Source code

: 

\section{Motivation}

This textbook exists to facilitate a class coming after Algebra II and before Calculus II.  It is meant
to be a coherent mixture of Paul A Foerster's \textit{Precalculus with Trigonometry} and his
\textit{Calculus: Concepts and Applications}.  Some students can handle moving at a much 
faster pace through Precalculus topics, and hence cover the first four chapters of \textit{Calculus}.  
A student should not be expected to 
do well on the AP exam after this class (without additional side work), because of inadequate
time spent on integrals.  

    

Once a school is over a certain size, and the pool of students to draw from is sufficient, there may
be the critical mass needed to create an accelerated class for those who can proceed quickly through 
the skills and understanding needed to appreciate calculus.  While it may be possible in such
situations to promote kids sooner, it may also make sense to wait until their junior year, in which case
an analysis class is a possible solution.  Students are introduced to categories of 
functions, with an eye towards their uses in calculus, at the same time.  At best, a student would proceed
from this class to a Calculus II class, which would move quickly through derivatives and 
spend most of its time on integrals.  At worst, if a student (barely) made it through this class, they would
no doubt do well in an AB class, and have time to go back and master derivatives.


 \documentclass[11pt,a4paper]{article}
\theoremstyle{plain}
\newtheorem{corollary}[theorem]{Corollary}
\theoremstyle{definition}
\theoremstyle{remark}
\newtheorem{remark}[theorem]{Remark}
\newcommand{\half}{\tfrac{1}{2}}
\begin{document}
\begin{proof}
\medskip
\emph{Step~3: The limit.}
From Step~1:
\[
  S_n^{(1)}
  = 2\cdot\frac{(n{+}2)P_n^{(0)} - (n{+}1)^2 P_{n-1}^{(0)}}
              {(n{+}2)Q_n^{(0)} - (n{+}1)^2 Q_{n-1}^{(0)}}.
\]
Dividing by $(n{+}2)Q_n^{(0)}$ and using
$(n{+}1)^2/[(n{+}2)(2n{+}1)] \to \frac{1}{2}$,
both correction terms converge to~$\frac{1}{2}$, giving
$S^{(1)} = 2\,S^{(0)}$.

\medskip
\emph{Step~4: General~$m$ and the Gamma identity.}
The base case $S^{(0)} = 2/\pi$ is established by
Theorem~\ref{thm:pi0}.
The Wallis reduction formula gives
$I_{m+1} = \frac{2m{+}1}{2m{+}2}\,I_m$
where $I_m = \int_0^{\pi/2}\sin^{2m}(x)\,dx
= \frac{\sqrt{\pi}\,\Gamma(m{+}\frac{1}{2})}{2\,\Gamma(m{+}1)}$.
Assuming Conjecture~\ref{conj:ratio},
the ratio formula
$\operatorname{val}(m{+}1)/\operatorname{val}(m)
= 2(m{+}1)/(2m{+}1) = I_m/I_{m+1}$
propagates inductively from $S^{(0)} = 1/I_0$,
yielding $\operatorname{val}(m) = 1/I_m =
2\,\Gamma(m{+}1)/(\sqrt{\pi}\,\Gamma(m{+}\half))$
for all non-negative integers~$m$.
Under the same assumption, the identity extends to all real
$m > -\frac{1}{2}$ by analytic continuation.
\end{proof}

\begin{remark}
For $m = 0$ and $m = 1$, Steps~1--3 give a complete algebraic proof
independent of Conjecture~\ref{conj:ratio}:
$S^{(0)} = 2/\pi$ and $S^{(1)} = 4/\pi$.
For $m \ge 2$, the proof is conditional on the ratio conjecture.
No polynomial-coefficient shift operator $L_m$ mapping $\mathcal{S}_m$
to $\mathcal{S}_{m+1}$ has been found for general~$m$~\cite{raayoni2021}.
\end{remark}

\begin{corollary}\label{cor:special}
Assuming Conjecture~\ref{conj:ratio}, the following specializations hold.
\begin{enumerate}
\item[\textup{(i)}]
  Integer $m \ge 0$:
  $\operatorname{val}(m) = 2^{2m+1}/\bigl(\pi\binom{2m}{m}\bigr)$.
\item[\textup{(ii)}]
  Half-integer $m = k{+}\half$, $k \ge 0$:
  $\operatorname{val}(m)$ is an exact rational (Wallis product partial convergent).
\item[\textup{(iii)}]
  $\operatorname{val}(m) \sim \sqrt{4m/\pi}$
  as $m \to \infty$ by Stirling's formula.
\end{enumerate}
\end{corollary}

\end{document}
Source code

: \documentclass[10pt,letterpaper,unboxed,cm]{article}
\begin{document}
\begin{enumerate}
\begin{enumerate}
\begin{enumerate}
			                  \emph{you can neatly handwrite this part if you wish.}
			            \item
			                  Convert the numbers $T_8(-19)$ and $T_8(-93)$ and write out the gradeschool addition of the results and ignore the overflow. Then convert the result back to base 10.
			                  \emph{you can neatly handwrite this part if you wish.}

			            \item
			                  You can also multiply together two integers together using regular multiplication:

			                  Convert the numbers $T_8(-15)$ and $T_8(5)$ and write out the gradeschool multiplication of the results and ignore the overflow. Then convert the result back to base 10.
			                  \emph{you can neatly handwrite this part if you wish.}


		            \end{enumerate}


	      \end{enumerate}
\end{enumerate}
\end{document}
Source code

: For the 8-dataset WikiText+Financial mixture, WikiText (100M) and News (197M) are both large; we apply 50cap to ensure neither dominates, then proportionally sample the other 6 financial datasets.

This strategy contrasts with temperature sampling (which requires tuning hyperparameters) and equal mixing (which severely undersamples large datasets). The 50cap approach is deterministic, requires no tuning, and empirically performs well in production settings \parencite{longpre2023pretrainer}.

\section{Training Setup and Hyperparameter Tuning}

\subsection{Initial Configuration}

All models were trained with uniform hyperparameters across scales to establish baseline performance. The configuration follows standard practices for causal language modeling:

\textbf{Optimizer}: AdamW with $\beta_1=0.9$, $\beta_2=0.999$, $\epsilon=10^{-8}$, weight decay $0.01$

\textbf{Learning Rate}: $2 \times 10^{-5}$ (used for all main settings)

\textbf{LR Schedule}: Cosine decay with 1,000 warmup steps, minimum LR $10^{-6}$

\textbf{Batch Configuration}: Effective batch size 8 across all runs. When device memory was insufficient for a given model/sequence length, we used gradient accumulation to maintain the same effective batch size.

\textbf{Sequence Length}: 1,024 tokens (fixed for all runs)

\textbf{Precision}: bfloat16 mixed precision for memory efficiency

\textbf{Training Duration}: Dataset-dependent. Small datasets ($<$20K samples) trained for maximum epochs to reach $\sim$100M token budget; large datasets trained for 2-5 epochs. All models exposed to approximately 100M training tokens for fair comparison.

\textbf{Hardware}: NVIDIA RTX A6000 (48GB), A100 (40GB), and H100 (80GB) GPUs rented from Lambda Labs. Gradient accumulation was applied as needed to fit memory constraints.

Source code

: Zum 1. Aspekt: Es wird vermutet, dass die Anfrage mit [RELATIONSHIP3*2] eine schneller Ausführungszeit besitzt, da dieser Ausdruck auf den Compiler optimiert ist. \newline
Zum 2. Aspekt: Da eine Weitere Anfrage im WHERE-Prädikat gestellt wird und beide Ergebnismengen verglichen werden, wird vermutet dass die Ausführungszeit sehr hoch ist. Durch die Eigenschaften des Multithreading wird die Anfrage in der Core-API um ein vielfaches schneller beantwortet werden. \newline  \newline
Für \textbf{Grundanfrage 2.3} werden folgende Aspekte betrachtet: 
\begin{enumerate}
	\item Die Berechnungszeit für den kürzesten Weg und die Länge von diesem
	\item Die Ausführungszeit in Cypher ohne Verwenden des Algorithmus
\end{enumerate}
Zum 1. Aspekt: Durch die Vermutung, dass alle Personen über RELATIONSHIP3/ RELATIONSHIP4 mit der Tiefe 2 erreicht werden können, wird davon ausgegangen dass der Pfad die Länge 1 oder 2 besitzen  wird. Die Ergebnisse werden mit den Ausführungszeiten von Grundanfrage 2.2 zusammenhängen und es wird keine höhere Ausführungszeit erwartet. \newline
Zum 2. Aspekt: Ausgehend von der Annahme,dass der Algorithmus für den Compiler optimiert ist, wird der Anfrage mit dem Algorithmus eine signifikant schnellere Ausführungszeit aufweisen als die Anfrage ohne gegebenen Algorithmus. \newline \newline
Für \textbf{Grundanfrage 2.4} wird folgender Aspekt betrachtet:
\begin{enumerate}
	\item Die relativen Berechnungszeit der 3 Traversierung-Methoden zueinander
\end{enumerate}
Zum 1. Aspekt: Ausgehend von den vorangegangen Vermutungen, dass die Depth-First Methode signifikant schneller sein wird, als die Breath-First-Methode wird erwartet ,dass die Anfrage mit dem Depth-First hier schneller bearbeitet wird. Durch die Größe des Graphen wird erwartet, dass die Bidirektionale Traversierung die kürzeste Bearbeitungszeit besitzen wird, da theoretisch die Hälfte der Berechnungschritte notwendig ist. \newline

## Task instructions
In the records above, find the line with "Verwenden des Algorithmus"; write out exactly that line and each one after it, stopping after the line with "Zum 1. Aspekt: Durch".

## Worked solution
	\item Die Ausführungszeit in Cypher ohne Verwenden des Algorithmus
\end{enumerate}
Zum 1. Aspekt: Durch die Vermutung, dass alle Personen über RELATIONSHIP3/ RELATIONSHIP4 mit der Tiefe 2 erreicht werden können, wird davon ausgegangen dass der Pfad die Länge 1 oder 2 besitzen  wird. Die Ergebnisse werden mit den Ausführungszeiten von Grundanfrage 2.2 zusammenhängen und es wird keine höhere Ausführungszeit erwartet. \newline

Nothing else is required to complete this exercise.